I looked at him, his face stone-cold and un-moving. My appeal to him gone un-noticed. I tried talking myself out of it but i knew otherwise because this was best for three of us. Countdown started, tapping my feet on the ground incessantly. My mind in a turmoil of it’s own. If only I had heeded to advices, looking at him now, I wonder how I got charmed by his sweet talks. Now he’s taking from the flesh of my womb and he’s destroying it. I stared at the receipt in my mind. Only the amount paid was written on it, nothing else. Not even what the money was meant for.

My name got called, I looked at him for re-assurance but none was given. My mind went blank and my legs refused to stand up. My name was called again. Then it dawned on me that the moment was near. I stood up on jittery legs and still no word of comfort from him. Everyone looked at me and not him, embarrassed is a small word for how felt. I wish the ground would swallow me up. I cursed the day I meet him.

Moving towards the attendant in green shrubs, she directed me into a cubicle, gave me green overall and told me to change. I felt used displaying my nudity to just anybody. She gave me this icy look and told me what am I waiting for, do I think they have all day for me? In robot-like movement, I stripped naked and I changed. I waited for her to call me out and it felt like a million years. I wanted to change my mind and leave but I knew this was for the better.

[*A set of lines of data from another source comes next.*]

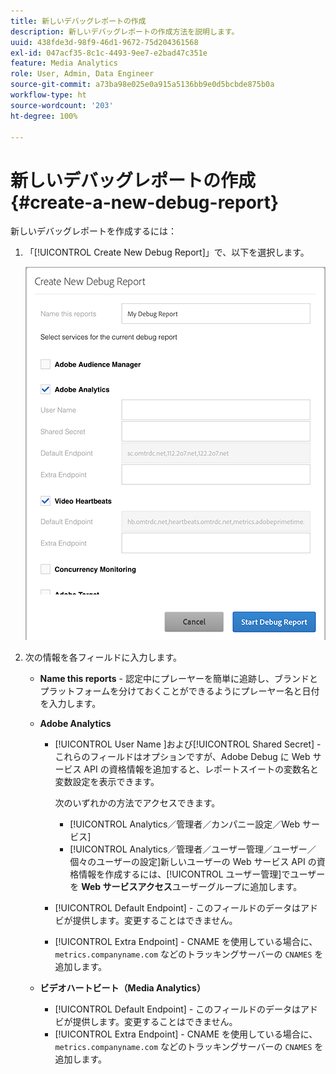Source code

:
 ```yaml
---
title: 新しいデバッグレポートの作成
description: 新しいデバッグレポートの作成方法を説明します。
uuid: 438fde3d-98f9-46d1-9672-75d204361568
exl-id: 047acf35-8c1c-4493-9ee7-e2bad47c351e
feature: Media Analytics
role: User, Admin, Data Engineer
source-git-commit: a73ba98e025e0a915a5136bb9e0d5bcbde875b0a
workflow-type: ht
source-wordcount: '203'
ht-degree: 100%

---
```


# 新しいデバッグレポートの作成{#create-a-new-debug-report}

新しいデバッグレポートを作成するには：

1. 「[!UICONTROL Create New Debug Report]」で、以下を選択します。

   ![](assets/create-new-debug-report.png)

1. 次の情報を各フィールドに入力します。

   * **Name this reports** - 認定中にプレーヤーを簡単に追跡し、ブランドとプラットフォームを分けておくことができるようにプレーヤー名と日付を入力します。
   * **Adobe Analytics**

      * [!UICONTROL User Name ]および[!UICONTROL  Shared Secret] - これらのフィールドはオプションですが、Adobe Debug に Web サービス API の資格情報を追加すると、レポートスイートの変数名と変数設定を表示できます。

         次のいずれかの方法でアクセスできます。

         * [!UICONTROL Analytics／管理者／カンパニー設定／Web サービス]
         * [!UICONTROL Analytics／管理者／ユーザー管理／ユーザー／個々のユーザーの設定]新しいユーザーの Web サービス API の資格情報を作成するには、[!UICONTROL ユーザー管理]でユーザーを **Web サービスアクセス**&#x200B;ユーザーグループに追加します。
      * [!UICONTROL Default Endpoint] - このフィールドのデータはアドビが提供します。変更することはできません。
      * [!UICONTROL Extra Endpoint] - CNAME を使用している場合に、`metrics.companyname.com` などのトラッキングサーバーの `CNAMES` を追加します。
   * **ビデオハートビート（Media Analytics）**

      * [!UICONTROL Default Endpoint] - このフィールドのデータはアドビが提供します。変更することはできません。
      * [!UICONTROL Extra Endpoint] - CNAME を使用している場合に、`metrics.companyname.com` などのトラッキングサーバーの `CNAMES` を追加します。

The doctor came to meet me, a bald guy with no re-assuring look on his face. He looked devil-sent. He looked at me and the look gave me goosebumps. He told me it would be over in minutes that he had done over hundreds of it but his voice held no reassurance for me. I thought to myself, nobody knows ‘m here. If I die, my so-called boyfriend could as well just leave and I would just be another ‘john doe’ in the mortuary.

I was wheeled into the theatre room and reality finally dawned on me. In a moment of panic, I told him I’m not doing again. He turned, had this smile on his face that belonged nowhere in the theatre and told me to relax. I nodded and he gave directions to his nurses.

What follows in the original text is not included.